# [INSTRUCTIONS FOR THE TASK]
Show, from the entries below, every line in which "Falmouth" appears.

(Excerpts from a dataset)

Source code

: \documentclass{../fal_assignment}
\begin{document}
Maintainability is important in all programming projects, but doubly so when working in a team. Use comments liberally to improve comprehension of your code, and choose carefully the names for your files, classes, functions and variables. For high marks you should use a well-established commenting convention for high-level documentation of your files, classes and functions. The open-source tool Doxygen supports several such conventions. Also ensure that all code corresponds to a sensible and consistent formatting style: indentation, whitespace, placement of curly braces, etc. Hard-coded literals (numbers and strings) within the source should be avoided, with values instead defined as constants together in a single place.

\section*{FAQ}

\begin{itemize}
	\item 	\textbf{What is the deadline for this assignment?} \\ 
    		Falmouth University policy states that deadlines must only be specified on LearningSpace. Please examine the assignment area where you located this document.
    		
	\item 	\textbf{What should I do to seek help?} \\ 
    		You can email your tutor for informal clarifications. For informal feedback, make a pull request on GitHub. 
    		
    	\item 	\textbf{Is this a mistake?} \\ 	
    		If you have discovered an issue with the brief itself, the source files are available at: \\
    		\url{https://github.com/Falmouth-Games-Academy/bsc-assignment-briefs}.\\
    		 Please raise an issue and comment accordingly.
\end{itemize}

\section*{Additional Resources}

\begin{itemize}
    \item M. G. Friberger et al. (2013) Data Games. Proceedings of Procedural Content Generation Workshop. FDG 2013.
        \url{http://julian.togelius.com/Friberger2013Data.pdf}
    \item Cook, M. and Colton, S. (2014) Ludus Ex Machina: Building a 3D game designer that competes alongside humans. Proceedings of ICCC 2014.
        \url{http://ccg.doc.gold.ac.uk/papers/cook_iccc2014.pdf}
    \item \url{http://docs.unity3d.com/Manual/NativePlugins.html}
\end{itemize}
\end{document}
* * *
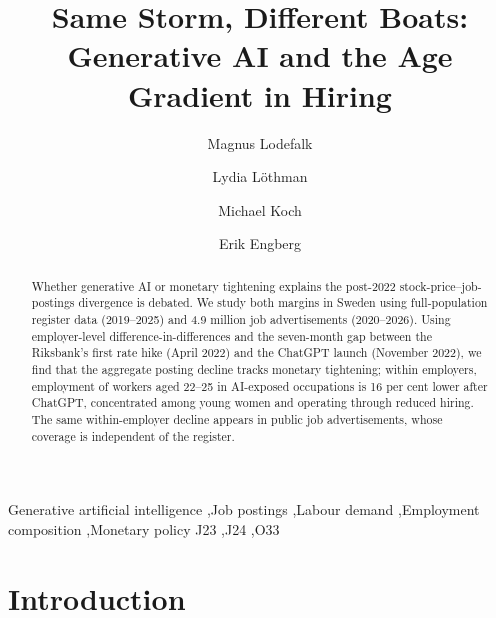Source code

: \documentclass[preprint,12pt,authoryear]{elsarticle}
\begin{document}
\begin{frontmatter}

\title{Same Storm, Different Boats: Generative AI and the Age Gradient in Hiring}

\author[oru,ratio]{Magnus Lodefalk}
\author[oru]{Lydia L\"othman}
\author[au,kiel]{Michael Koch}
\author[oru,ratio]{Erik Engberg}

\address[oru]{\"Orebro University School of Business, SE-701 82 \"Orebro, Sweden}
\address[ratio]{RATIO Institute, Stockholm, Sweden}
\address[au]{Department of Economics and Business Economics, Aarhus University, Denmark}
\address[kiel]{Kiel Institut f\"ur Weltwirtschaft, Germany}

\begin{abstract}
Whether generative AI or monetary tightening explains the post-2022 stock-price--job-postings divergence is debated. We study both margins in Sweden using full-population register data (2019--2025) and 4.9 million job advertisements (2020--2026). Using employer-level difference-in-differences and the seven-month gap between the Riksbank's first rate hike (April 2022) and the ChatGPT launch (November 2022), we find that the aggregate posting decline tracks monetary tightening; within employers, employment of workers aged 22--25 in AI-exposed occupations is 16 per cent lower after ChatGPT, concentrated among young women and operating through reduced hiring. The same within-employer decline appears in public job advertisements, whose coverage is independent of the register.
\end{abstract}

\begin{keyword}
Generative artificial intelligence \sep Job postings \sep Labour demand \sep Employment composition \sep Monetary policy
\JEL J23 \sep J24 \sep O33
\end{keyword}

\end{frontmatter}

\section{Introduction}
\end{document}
--
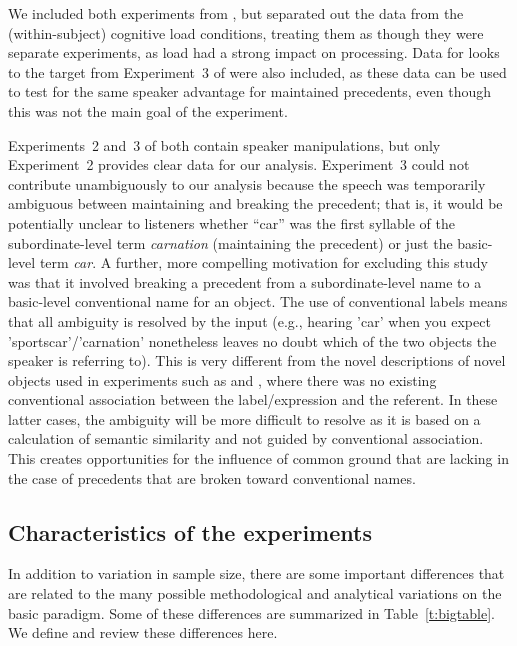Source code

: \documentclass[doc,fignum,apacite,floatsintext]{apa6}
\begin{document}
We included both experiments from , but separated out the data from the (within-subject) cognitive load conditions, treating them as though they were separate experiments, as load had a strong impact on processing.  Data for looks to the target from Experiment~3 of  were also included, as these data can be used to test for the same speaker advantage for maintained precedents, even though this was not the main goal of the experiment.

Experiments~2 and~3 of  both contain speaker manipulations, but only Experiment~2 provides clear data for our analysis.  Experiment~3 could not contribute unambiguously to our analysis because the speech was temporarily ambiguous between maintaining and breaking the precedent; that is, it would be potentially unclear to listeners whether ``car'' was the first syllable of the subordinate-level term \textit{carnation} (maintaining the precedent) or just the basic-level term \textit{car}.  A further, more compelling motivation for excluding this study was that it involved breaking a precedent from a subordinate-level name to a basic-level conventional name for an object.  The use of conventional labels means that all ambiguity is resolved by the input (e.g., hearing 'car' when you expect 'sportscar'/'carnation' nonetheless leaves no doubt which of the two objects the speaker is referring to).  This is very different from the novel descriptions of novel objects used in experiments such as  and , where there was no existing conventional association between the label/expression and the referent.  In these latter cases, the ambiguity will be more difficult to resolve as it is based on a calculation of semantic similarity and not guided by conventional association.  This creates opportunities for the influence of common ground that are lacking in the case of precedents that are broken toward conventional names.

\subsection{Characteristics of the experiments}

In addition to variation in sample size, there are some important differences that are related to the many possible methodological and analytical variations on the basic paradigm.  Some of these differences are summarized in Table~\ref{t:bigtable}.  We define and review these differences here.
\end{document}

# [EXERCISE RESPONSE]
    		Falmouth University policy states that deadlines must only be specified on LearningSpace. Please examine the assignment area where you located this document.
    		\url{https://github.com/Falmouth-Games-Academy/bsc-assignment-briefs}.\\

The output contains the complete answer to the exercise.